XVIII.
Il giorno dopo fu dalla duchessa che il cavaliere di Malta venne introdotto.
Ella l'attendeva; lo ricevette in una sala del suo appartamento.
Il conte provò una viva emozione nel rivederla.
—Oh donna Livia, le disse, finalmente!
Ella sorrise.
-~ Sì finalmente, rispose. Ah! che non avremmo mai potuto prevedere quanto è avvenuto!
E lo fece sedere.
—Dov'è il duca? domandò il conte.
—È partito in carrozza.
—Sono stato ieri da lui.
—Lo so, e godo nel vedervi pacificati una volta.
—Non vi voleva che voi, donna Livia, per compiere tale miracolo.
—Gli avvenimenti terribili di questi giorni vi contribuirono assai più.
—Non lo credo, duchessa.
—Ah! conte, che avrete voi pensato di me? Dal vostro biglietto compresi….
E si arrestò un poco; indi:
—Compresi che tutto sapevate.
—Donna Livia, io non sono meno franco di voi. Sì, seppi ogni cosa.
—Donna Maria certamente vi aveva informato?
—Sin dal primo giorno. Ah! donna Livia, potete immaginare quanto abbia tremato per voi!
—Il cielo permise che escissi illesa da tanti pericoli!
—Fu un vero miracolo.
—Però anche il duca vi contribuì…. Egli, la cui durezza mi fece tante volte orrore, il cui sentire differiva tanto dal mio, mi credette quando tutto mi accusava; mi difese.
—Lo so, e questo mi riconciliò con lui.
—E voi, conte, dubitaste di me?
—No; io non dubitai, donna Livia; avrei prima dubitato di Dio…. Però rimasi un istante, il confesso, stordito, confuso da quelle improvvise rivelazioni ed alle insinuazioni infernali di quelle femmine perverse. Ma fu un istante. Avrei dovuto tacervi questo, ma so che la franchezza non vi offende.
—No, conte.
—Ed ora siete tranquilla?
—Sì e spero esserlo sempre. Solo mi duole la morte della sventurata Gabriella. Sentii però che ella era molto sofferente, che poco forse le rimaneva di vita, e ciò contribuì a calmarmi; altrimenti la sua triste fine sarebbe stata troppo dolorosa per me.

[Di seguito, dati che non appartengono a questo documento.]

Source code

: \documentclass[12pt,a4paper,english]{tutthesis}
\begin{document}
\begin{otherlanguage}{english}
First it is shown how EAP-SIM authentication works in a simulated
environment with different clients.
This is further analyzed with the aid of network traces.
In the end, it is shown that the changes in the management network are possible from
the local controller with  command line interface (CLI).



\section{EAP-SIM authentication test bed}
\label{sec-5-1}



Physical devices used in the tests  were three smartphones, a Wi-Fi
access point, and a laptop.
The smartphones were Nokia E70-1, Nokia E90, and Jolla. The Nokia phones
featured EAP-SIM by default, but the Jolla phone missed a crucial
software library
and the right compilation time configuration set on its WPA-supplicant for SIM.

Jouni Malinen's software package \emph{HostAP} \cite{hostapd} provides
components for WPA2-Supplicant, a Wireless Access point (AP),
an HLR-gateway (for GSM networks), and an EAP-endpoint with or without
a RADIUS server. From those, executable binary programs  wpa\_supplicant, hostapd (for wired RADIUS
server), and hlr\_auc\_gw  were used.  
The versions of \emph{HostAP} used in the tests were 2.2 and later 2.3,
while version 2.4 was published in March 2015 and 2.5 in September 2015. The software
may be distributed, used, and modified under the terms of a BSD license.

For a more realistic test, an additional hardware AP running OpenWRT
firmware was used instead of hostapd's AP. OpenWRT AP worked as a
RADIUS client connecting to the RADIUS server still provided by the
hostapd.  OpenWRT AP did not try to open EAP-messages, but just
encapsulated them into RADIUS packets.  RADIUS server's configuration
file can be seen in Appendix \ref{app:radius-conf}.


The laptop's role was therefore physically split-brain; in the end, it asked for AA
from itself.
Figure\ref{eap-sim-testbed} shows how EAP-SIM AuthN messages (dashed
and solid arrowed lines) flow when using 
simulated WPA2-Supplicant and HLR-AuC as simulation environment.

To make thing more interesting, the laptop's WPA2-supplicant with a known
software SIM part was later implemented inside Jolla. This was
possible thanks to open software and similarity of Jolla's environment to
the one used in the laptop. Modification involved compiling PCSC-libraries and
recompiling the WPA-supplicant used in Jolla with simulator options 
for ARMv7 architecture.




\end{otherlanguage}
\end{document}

—Era una infelice, signora; quel veneziano deve avervi narrata la sua storia.
—Sì…. e suo fratello?
—È partito stanotte con Dal Pozzo. Conta, dopo aver salutato il fratello e gli amici, recarsi in Ispagna per sempre. Dal Pozzo si propone vivere con lui come in passato, e spera che la sua amicizia, qualche distrazione, una vita nuova potranno ricondurre la pace nel suo spirito.
Il conte aveva detto tutto questo senza alzare gli occhi su donna
Livia.
Povero Federico! pensava ella intanto; indi:
—Voi conoscete dunque Dal Pozzo?
—Sì, e da qualche giorno alloggiava in casa mia.
—E vi narrò egli?… chiese ella un po' esitante.
—In qual modo conosceste Federico, in qual modo sposaste il duca? Sì…. Egli vi fu quasi forzato. Lo trovai la sera stessa del nostro arrivo a Catania; veniva a cercare del suo amico, che un servo gli aveva narrato d'aver veduto risuscitato in Messina. Il povero Dal Pozzo, ignorando tutto, udendo che Chiarofonte era partito per Catania, temette qualche pazzia e corse qui. Mi trovò che escivo dal palazzo del principe, ove avevo appena letto la lettera del duca a donna Maria. Mi domandò di Federico con parole confuse; compresi tutto, lo rassicurai e lo condussi meco. Desideravo, lo confesso, avere qualche schiarimento. Ero sì sorpreso…. attonito…. egli mi soddisfece dopo che gli ebbi narrato come Federico fosse figlio del cavaliere dell'Isola…. Ah duchessa, voi foste dunque infelice?…
—Sì, conte.
—Avete voi dispiacere che Dal Pozzo mi abbia narrato quanto di voi sapeva?
—No, ed anzi per darvi una prova della mia fiducia, vi narrerò in qual modo passarono i primi tempi del mio matrimonio….
—Ah donna Livia, tale confidenza!
—Ve la faccio senza difficoltà alcuna.—Ed era vero. L'intuizione della duchessa le faceva scorgere nel conte un amico, al quale poteva dire senza pericolo anche i pensieri.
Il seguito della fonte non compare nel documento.